改正点のポイントは、
(1)正社員と差別的取扱いが禁止されるパートタイム労働者の対象範囲の拡大
(2)「短時間労働者の待遇の原則」の新設
(3)パートタイム労働者を雇い入れたときの事業主による説明義務の新設
(4)パートタイム労働者からの相談に対応するための事業主による体制整備の義務の新設
パートタイム労働法の対象である「短時間労働者(パートタイム労働者)」は、「1週間の所定労働時間が同一の事業所に雇用される通常の労働者の1週間の所定労働時間に比べて短い労働者」とされている。よって、会社内で「パートタイマー」「アルバイト」「嘱託」「契約社員」「臨時社員」「準社員」などと区別していても、この条件に当てはまる労働者は、すべてパートタイム労働者である。
そこで、自社のパートタイム労働者の労働条件について考えてみてほしい。正社員と同じようにフルタイムで働いている有期雇用の労働者(※)は、いないだろうか。
パートタイム労働者と正社員が同じ仕事をしている、むしろパートタイム労働者が正社員に仕事を教えている、という状況はないだろうか。
※フルタイムで働いている有期契約者については、パートタイム労働法の適用やそれに基づく支援措置等の対象として位置づけられていないため、別途、厚生労働省がガイドラインを定めている。
今回は、パートタイム労働法の対象となる、1週間の所定労働時間が同一の事業所に雇用される、通常の労働者の1週間の所定労働時間に比べて短い労働者について検討する。
パートタイム労働法が改正されるということで、すでに就業規則の見直しを検討している会社も多いことだと思う。まずは、次の検討を行ってほしい。
上で述べた改正ポイントの(1)正社員と差別的取扱いが禁止されるパートタイム労働者、即ち正社員と同視すべきパート労働者が、自社に存在するのか、あるいは今後存在する可能性があるのかを確認することである。

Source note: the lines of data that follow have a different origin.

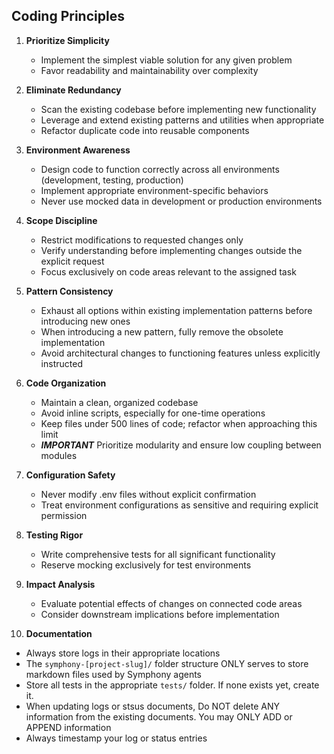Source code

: ## Coding Principles

1. **Prioritize Simplicity**
   - Implement the simplest viable solution for any given problem
   - Favor readability and maintainability over complexity

2. **Eliminate Redundancy**
   - Scan the existing codebase before implementing new functionality
   - Leverage and extend existing patterns and utilities when appropriate
   - Refactor duplicate code into reusable components

3. **Environment Awareness**
   - Design code to function correctly across all environments (development, testing, production)
   - Implement appropriate environment-specific behaviors
   - Never use mocked data in development or production environments

4. **Scope Discipline**
   - Restrict modifications to requested changes only
   - Verify understanding before implementing changes outside the explicit request
   - Focus exclusively on code areas relevant to the assigned task

5. **Pattern Consistency**
   - Exhaust all options within existing implementation patterns before introducing new ones
   - When introducing a new pattern, fully remove the obsolete implementation
   - Avoid architectural changes to functioning features unless explicitly instructed

6. **Code Organization**
   - Maintain a clean, organized codebase
   - Avoid inline scripts, especially for one-time operations
   - Keep files under 500 lines of code; refactor when approaching this limit
   - ***IMPORTANT*** Prioritize modularity and ensure low coupling between modules

7. **Configuration Safety**
   - Never modify .env files without explicit confirmation
   - Treat environment configurations as sensitive and requiring explicit permission

8. **Testing Rigor**
   - Write comprehensive tests for all significant functionality
   - Reserve mocking exclusively for test environments

9. **Impact Analysis**
   - Evaluate potential effects of changes on connected code areas
   - Consider downstream implications before implementation
   
10. **Documentation**
   - Always store logs in their appropriate locations
   - The `symphony-[project-slug]/` folder structure ONLY serves to store markdown files used by Symphony agents
   - Store all tests in the appropriate `tests/` folder. If none exists yet, create it.
   - When updating logs or stsus documents, Do NOT delete ANY information from the existing documents. You may ONLY ADD or APPEND information
   - Always timestamp your log or status entries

・存在するのであれば、今後、対象者を全員正社員化する予定はあるのか。
・対象者のなかで正社員を希望しない者を、パートタイム労働者のままにしておくのか。
これらを検討しなければ、パートタイム労働者の就業規則を作ろうとしても、どこまでを対象とした就業規則を作るのか、それぞれを分けて、別規程とするのかが決まらない。気をつけたいのは、パートタイム労働法だけでなく、労働契約法も念頭に置くことが必要だ。
労働契約法は、2013年の改正で、有期労働契約が通算5年(2013年4月以降の契約からカウント)を超えて雇用されることになった者が、無期労働契約を申し込んだときは、無期労働契約に転換するとなった。無期=正社員ではないが、だからこそ、パートタイム労働者に有期だけでなく、無期の者も存在することになり、それぞれについて、どう処遇するのかを決定しなければならなくなった。
全労働者のうち3割以上を非正規労働者が占め、パートタイム労働者を、一様に補助的業務の担当者と位置付けることは現実的ではない。実際に企業の主力として、責任ある業務を担っている者も多い。
今回の改正では、有期、無期に関わらず、
・職務の内容が正社員と同一、
・人材活用の仕組みや運用などが正社員と同一であれば、
⇒正社員と同視すべきパート労働者 ---- 差別的取り扱いが禁止とされた。
具体的には、正社員に住宅手当や家族手当を支給していれば、正社員と同様に支給対象となる、ということである。
研修や賃金、評価制度も正社員と同様の対応が必要になることを考慮して、人件費負担の増加は避けなければならないが、自社で運用可能な雇用管理の改善に着手する必要がある。
今から準備しておいて早すぎるものではない。